Przyznam, że mam spore szczęście. Mieszkam w centrum całkiem sporego miasta, a mimo to rzadko mierzę się z problemem smogu. Według okolicznej tablicy jakość powietrza nawet teraz w sezonie grzewczym jest całkiem wysoka. Jednak nie każdy ma tyle szczęścia co ja. W wielu miastach jest ona jednak po prostu straszna. Szczególnie w tych położonych w Azji, gdzie prognozy smogowe są chętniej oglądane niż te zajmujące się pogodą.

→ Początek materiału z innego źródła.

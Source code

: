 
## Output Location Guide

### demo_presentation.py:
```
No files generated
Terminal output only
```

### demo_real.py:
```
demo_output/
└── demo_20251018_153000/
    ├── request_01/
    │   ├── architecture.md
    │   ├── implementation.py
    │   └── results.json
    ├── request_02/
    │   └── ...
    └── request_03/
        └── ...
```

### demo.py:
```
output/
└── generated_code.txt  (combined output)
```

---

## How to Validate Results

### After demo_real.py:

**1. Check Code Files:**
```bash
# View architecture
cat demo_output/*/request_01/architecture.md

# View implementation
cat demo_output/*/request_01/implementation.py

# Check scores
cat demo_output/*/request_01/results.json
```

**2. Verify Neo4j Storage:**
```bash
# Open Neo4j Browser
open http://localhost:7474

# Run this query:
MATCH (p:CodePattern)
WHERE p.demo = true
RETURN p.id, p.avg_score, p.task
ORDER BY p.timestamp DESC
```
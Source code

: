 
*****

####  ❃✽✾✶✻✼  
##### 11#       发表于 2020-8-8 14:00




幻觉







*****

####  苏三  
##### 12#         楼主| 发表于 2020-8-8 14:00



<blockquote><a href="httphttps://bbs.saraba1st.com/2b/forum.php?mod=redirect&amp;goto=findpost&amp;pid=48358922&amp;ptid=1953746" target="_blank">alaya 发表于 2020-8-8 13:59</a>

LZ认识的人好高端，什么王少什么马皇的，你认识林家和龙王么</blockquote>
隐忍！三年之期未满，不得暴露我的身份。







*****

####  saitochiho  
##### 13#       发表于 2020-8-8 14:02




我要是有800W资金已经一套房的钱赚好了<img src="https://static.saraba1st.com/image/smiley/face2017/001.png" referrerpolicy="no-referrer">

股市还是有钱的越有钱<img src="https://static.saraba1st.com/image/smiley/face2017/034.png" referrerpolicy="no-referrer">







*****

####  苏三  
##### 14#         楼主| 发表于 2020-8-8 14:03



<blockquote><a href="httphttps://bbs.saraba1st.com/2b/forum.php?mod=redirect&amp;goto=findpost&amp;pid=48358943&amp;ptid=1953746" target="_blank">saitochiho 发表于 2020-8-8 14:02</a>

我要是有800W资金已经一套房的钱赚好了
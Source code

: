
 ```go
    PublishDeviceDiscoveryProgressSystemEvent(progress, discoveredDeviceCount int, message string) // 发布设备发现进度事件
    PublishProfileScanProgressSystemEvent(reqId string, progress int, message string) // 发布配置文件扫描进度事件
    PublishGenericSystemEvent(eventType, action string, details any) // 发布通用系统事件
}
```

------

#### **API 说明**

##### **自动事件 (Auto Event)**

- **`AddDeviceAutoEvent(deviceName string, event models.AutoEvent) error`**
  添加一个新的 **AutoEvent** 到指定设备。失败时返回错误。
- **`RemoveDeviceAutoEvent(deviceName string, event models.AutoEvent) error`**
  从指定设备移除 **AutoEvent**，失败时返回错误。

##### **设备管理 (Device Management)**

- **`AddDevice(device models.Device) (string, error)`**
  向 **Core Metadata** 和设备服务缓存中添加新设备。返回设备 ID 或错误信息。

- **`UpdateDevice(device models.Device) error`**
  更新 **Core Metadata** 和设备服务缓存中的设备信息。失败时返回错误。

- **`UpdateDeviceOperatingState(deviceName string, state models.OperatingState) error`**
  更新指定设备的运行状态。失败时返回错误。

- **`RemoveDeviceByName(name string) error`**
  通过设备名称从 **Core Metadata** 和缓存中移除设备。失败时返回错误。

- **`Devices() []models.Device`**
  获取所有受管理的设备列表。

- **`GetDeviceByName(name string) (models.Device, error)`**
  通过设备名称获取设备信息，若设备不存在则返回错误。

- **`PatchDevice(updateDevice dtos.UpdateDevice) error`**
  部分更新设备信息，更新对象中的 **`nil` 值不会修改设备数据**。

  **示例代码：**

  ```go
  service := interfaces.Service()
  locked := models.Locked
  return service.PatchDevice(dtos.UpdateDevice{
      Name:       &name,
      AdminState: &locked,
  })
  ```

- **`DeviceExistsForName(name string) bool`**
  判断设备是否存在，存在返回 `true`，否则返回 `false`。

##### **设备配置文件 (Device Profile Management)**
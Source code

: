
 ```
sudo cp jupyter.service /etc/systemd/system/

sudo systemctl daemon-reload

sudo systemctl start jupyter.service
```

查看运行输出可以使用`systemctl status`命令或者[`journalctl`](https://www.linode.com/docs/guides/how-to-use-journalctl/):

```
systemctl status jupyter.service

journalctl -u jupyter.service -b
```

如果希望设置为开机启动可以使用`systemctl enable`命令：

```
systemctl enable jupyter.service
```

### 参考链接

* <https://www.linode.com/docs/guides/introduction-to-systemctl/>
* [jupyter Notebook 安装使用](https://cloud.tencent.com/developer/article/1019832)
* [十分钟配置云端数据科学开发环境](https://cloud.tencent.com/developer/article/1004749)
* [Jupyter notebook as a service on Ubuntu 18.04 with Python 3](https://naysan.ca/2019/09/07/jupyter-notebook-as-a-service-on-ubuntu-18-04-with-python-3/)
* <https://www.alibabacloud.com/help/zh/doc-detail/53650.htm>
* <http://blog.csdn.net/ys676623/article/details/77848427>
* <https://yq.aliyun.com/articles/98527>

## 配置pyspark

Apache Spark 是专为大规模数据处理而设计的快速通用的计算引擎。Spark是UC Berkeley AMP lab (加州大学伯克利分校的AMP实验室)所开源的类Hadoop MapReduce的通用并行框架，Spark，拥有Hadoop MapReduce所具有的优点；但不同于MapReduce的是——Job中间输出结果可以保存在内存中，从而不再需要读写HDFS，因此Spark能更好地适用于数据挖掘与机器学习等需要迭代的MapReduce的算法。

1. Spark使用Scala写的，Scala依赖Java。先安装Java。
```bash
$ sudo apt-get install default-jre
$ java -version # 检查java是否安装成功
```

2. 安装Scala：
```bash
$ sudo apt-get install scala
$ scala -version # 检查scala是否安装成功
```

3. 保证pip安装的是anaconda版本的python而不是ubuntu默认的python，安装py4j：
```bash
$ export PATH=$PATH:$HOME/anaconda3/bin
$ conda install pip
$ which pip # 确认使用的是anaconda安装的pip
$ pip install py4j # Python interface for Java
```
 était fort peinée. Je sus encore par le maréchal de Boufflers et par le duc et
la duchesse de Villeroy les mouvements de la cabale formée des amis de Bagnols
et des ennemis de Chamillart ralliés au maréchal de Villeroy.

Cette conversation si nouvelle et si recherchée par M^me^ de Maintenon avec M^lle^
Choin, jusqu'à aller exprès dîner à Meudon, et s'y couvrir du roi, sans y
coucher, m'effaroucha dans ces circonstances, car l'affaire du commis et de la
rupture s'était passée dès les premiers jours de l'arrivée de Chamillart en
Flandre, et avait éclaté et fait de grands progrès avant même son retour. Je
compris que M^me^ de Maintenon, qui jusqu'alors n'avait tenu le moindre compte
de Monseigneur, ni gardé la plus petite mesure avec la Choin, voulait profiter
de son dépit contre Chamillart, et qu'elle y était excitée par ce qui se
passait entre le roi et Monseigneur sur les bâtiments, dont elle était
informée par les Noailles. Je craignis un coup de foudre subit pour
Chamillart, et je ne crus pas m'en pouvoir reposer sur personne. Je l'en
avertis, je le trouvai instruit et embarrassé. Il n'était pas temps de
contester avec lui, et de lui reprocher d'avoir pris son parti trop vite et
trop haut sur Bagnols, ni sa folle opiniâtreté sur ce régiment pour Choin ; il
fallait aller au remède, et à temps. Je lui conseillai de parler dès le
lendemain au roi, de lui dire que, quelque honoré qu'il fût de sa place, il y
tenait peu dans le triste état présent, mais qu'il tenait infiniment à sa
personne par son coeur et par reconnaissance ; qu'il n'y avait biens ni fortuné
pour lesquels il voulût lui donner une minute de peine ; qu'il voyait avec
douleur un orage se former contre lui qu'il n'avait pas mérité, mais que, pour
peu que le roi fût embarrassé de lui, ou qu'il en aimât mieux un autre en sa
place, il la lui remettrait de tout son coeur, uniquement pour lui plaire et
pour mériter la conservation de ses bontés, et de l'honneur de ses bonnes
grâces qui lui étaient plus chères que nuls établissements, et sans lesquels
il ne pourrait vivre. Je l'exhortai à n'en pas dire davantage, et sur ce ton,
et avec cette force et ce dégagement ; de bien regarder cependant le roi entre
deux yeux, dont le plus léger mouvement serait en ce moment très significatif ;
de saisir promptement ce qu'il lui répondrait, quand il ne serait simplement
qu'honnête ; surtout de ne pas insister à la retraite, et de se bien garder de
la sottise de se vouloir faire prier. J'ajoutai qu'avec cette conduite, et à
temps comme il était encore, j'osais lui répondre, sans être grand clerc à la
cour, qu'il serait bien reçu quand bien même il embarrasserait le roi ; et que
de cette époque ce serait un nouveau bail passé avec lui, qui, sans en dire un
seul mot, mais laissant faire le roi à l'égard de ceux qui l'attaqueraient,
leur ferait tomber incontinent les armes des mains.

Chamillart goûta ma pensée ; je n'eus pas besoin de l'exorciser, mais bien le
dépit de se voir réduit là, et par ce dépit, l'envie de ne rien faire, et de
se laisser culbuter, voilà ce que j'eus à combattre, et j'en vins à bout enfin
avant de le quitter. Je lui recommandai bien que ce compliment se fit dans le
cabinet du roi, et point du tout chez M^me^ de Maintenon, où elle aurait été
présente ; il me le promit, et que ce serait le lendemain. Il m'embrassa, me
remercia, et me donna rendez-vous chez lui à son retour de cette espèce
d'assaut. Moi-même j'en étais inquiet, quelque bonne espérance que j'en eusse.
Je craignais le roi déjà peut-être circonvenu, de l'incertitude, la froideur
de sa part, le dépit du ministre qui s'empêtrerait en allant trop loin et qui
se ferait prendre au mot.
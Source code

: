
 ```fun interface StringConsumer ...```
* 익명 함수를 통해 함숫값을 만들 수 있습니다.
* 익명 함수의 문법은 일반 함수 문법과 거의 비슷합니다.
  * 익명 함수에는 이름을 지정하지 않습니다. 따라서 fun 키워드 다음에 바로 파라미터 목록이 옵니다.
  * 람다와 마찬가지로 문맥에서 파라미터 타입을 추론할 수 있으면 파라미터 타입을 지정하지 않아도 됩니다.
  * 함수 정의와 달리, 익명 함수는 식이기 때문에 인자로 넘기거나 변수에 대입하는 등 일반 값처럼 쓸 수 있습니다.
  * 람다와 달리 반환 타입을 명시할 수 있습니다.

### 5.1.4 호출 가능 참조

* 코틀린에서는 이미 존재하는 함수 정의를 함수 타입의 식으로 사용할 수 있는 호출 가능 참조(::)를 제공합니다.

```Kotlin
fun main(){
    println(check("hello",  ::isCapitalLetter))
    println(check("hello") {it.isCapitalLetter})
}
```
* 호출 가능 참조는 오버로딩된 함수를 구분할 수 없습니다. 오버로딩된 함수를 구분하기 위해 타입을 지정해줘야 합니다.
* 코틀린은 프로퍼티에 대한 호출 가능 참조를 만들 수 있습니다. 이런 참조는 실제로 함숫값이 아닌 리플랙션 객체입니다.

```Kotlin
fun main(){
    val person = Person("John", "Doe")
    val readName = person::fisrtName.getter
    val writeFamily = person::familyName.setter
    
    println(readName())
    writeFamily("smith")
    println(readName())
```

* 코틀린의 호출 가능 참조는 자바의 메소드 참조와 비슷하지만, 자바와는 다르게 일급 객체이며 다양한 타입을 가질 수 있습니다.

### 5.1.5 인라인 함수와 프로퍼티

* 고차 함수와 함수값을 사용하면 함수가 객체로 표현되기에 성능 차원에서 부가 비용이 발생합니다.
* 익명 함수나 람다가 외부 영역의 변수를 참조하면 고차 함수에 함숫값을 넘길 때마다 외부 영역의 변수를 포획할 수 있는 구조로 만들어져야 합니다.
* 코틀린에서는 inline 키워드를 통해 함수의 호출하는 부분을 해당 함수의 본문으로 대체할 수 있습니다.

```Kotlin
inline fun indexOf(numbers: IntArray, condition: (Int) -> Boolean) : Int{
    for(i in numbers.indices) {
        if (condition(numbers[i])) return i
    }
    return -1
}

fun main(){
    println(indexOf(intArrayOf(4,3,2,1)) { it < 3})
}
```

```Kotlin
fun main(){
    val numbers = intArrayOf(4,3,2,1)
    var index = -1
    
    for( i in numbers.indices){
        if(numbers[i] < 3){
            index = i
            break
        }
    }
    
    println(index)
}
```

Atmōs – filtr powietrza w formie maski

Atmōs

Nic więc dziwnego, że sporo osób tam nosi maseczki antysmogowe. One zatrzymują jednak tylko te najgrubsze zanieczyszczenia, natomiast ludzie wciąż chłoną truciznę. Jedynym pełnym rozwiązaniem w takiej sytuacji wydaje się maska przeciwgazowa. Na szczęście podczas targów CES firma Aō Air zaprezentowała produkt o dość wymownej nazwie Atmōs. Jest to zestaw filtrów z wentylatorami, które tworzą nadciśnienie przy ustach osoby noszącej. Dzięki temu oddycha ona tylko czystym powietrzem bez konieczności jej szczelnego przykładania do ust i nosa. Dodatkowo maska dostosowuje szybkość tłoczenia czystego powietrza zależnie od naszego tempa oddychania.

Zobacz też: Ten kabel USB ma zapewniać całkowite bezpieczeństwo przed włamaniami

Kolejnym atutem tej maski jest fakt, że nie musimy tłoczyć powietrza przez filtry siłą naszych płuc. Znacznie więc ułatwia ona oddychanie. Oczywiście produkt w obecnej formie wciąż ma sporo wad. Na przykład rozmiar. Maska ta waży 256 gramów. Jest to ćwierć kilograma do noszenia na głowie. Firma jest świadoma tego problemu. Zapewnia, że jeśli jej produkt odniesie sukces, to będzie ciężko pracować nad znacznym zmniejszeniem zarówno wymiarów, jak i wagi urządzenia. Pierwsze partie można zakupić w przedsprzedaży za 350 USD. Mają one trafić w ręce klientów już w lipcu tego roku.